Records shown Start Marker

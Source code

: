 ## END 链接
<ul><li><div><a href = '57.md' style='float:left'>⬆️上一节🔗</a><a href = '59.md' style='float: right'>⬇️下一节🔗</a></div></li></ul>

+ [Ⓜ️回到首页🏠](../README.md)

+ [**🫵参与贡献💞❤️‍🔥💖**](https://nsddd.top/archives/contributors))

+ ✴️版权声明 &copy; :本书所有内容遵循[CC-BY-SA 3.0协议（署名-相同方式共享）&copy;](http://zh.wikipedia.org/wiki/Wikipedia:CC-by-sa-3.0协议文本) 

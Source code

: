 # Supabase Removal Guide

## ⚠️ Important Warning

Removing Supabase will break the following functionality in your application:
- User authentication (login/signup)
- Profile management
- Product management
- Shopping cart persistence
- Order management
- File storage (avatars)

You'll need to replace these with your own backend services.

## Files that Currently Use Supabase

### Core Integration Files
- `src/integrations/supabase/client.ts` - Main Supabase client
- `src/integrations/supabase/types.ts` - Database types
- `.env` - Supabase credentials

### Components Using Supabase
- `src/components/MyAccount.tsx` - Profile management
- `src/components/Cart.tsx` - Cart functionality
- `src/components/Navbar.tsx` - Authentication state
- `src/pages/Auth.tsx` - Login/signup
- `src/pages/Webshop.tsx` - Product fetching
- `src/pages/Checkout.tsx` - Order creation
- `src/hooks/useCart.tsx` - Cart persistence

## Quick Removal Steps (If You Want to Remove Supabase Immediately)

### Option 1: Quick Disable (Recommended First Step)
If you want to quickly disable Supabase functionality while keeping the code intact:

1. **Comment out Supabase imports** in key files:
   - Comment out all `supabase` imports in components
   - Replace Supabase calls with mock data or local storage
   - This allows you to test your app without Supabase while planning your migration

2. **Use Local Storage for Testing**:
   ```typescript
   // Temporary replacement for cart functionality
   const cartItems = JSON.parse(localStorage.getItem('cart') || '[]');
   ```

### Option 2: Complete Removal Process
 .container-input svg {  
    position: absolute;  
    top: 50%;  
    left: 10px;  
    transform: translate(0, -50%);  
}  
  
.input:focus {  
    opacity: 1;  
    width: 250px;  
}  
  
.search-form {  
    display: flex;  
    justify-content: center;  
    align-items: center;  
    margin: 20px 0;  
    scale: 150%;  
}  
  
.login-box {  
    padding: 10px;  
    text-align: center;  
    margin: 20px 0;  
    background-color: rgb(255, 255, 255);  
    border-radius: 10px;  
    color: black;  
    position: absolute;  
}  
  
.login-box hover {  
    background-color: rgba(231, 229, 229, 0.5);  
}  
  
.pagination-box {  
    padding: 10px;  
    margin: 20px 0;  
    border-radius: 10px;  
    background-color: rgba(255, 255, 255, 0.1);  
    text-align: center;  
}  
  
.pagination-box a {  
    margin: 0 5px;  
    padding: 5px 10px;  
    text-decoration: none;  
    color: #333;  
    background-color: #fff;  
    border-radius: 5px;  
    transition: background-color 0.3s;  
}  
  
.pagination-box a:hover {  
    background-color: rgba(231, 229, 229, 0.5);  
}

Records shown End Marker

§ **Instructions to follow**
Whenever a line above has the word "integrations" in it, copy that line.

§ **Written solution**
- `src/integrations/supabase/client.ts` - Main Supabase client
- `src/integrations/supabase/types.ts` - Database types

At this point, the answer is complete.